Exercise aim -
Write the data out again exactly and in full.

Data -
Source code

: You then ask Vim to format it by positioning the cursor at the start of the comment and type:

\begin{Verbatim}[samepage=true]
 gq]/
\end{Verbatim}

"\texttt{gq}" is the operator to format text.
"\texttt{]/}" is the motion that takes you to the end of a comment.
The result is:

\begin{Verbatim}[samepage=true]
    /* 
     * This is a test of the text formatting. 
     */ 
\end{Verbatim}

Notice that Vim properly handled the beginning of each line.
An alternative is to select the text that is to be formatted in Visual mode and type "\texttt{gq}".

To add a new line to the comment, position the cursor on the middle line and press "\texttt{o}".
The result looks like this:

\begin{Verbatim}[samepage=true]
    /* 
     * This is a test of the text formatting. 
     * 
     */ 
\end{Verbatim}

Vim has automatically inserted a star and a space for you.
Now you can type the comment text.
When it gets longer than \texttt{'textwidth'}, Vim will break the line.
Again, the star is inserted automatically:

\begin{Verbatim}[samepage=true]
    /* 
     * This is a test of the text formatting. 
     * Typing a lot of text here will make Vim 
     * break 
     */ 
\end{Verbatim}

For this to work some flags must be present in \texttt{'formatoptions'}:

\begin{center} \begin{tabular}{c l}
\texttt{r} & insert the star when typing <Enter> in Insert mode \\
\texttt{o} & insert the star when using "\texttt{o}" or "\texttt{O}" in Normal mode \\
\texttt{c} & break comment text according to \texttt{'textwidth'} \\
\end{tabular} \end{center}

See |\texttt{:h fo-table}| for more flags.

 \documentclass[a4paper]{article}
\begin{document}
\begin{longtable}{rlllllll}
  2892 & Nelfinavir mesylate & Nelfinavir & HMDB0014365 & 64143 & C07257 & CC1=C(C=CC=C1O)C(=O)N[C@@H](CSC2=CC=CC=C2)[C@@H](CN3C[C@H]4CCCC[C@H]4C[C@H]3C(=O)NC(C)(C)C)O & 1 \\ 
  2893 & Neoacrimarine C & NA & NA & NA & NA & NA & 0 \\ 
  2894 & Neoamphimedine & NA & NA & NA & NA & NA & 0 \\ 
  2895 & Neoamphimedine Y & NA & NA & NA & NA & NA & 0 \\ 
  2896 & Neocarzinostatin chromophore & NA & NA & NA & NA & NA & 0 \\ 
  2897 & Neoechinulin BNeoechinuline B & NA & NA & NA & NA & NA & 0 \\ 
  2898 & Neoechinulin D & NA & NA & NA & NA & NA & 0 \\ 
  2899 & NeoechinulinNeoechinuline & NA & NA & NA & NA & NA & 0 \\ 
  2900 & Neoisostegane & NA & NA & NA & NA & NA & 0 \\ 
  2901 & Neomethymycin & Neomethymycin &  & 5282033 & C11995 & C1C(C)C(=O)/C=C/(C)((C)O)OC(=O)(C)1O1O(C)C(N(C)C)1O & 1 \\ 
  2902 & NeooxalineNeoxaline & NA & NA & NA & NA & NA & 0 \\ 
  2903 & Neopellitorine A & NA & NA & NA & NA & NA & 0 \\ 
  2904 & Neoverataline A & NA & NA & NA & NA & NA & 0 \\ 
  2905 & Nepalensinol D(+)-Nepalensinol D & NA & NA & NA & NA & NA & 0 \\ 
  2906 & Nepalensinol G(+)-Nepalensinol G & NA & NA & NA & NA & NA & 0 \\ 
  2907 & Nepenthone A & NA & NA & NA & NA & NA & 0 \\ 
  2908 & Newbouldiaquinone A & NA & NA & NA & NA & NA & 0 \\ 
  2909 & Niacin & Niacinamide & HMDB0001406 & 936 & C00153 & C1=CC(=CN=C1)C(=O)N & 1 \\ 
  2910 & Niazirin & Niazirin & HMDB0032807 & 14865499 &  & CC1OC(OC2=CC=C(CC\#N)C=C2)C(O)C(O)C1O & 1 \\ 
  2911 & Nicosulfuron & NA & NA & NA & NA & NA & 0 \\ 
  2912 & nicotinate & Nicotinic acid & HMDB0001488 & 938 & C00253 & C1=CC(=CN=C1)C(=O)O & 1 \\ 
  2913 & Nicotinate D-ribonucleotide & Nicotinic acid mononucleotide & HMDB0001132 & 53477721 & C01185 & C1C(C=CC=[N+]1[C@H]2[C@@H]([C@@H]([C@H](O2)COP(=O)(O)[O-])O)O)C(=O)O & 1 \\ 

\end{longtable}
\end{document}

Response -
Source code

: You then ask Vim to format it by positioning the cursor at the start of the comment and type:

\begin{Verbatim}[samepage=true]
 gq]/
\end{Verbatim}

"\texttt{gq}" is the operator to format text.
"\texttt{]/}" is the motion that takes you to the end of a comment.
The result is:

\begin{Verbatim}[samepage=true]
    /* 
     * This is a test of the text formatting. 
     */ 
\end{Verbatim}

Notice that Vim properly handled the beginning of each line.
An alternative is to select the text that is to be formatted in Visual mode and type "\texttt{gq}".

To add a new line to the comment, position the cursor on the middle line and press "\texttt{o}".
The result looks like this:

\begin{Verbatim}[samepage=true]
    /* 
     * This is a test of the text formatting. 
     * 
     */ 
\end{Verbatim}

Vim has automatically inserted a star and a space for you.
Now you can type the comment text.
When it gets longer than \texttt{'textwidth'}, Vim will break the line.
Again, the star is inserted automatically:

\begin{Verbatim}[samepage=true]
    /* 
     * This is a test of the text formatting. 
     * Typing a lot of text here will make Vim 
     * break 
     */ 
\end{Verbatim}

For this to work some flags must be present in \texttt{'formatoptions'}:

\begin{center} \begin{tabular}{c l}
\texttt{r} & insert the star when typing <Enter> in Insert mode \\
\texttt{o} & insert the star when using "\texttt{o}" or "\texttt{O}" in Normal mode \\
\texttt{c} & break comment text according to \texttt{'textwidth'} \\
\end{tabular} \end{center}

See |\texttt{:h fo-table}| for more flags.

 \documentclass[a4paper]{article}
\begin{document}
\begin{longtable}{rlllllll}
  2892 & Nelfinavir mesylate & Nelfinavir & HMDB0014365 & 64143 & C07257 & CC1=C(C=CC=C1O)C(=O)N[C@@H](CSC2=CC=CC=C2)[C@@H](CN3C[C@H]4CCCC[C@H]4C[C@H]3C(=O)NC(C)(C)C)O & 1 \\ 
  2893 & Neoacrimarine C & NA & NA & NA & NA & NA & 0 \\ 
  2894 & Neoamphimedine & NA & NA & NA & NA & NA & 0 \\ 
  2895 & Neoamphimedine Y & NA & NA & NA & NA & NA & 0 \\ 
  2896 & Neocarzinostatin chromophore & NA & NA & NA & NA & NA & 0 \\ 
  2897 & Neoechinulin BNeoechinuline B & NA & NA & NA & NA & NA & 0 \\ 
  2898 & Neoechinulin D & NA & NA & NA & NA & NA & 0 \\ 
  2899 & NeoechinulinNeoechinuline & NA & NA & NA & NA & NA & 0 \\ 
  2900 & Neoisostegane & NA & NA & NA & NA & NA & 0 \\ 
  2901 & Neomethymycin & Neomethymycin &  & 5282033 & C11995 & C1C(C)C(=O)/C=C/(C)((C)O)OC(=O)(C)1O1O(C)C(N(C)C)1O & 1 \\ 
  2902 & NeooxalineNeoxaline & NA & NA & NA & NA & NA & 0 \\ 
  2903 & Neopellitorine A & NA & NA & NA & NA & NA & 0 \\ 
  2904 & Neoverataline A & NA & NA & NA & NA & NA & 0 \\ 
  2905 & Nepalensinol D(+)-Nepalensinol D & NA & NA & NA & NA & NA & 0 \\ 
  2906 & Nepalensinol G(+)-Nepalensinol G & NA & NA & NA & NA & NA & 0 \\ 
  2907 & Nepenthone A & NA & NA & NA & NA & NA & 0 \\ 
  2908 & Newbouldiaquinone A & NA & NA & NA & NA & NA & 0 \\ 
  2909 & Niacin & Niacinamide & HMDB0001406 & 936 & C00153 & C1=CC(=CN=C1)C(=O)N & 1 \\ 
  2910 & Niazirin & Niazirin & HMDB0032807 & 14865499 &  & CC1OC(OC2=CC=C(CC\#N)C=C2)C(O)C(O)C1O & 1 \\ 
  2911 & Nicosulfuron & NA & NA & NA & NA & NA & 0 \\ 
  2912 & nicotinate & Nicotinic acid & HMDB0001488 & 938 & C00253 & C1=CC(=CN=C1)C(=O)O & 1 \\ 
  2913 & Nicotinate D-ribonucleotide & Nicotinic acid mononucleotide & HMDB0001132 & 53477721 & C01185 & C1C(C=CC=[N+]1[C@H]2[C@@H]([C@@H]([C@H](O2)COP(=O)(O)[O-])O)O)C(=O)O & 1 \\ 

\end{longtable}
\end{document}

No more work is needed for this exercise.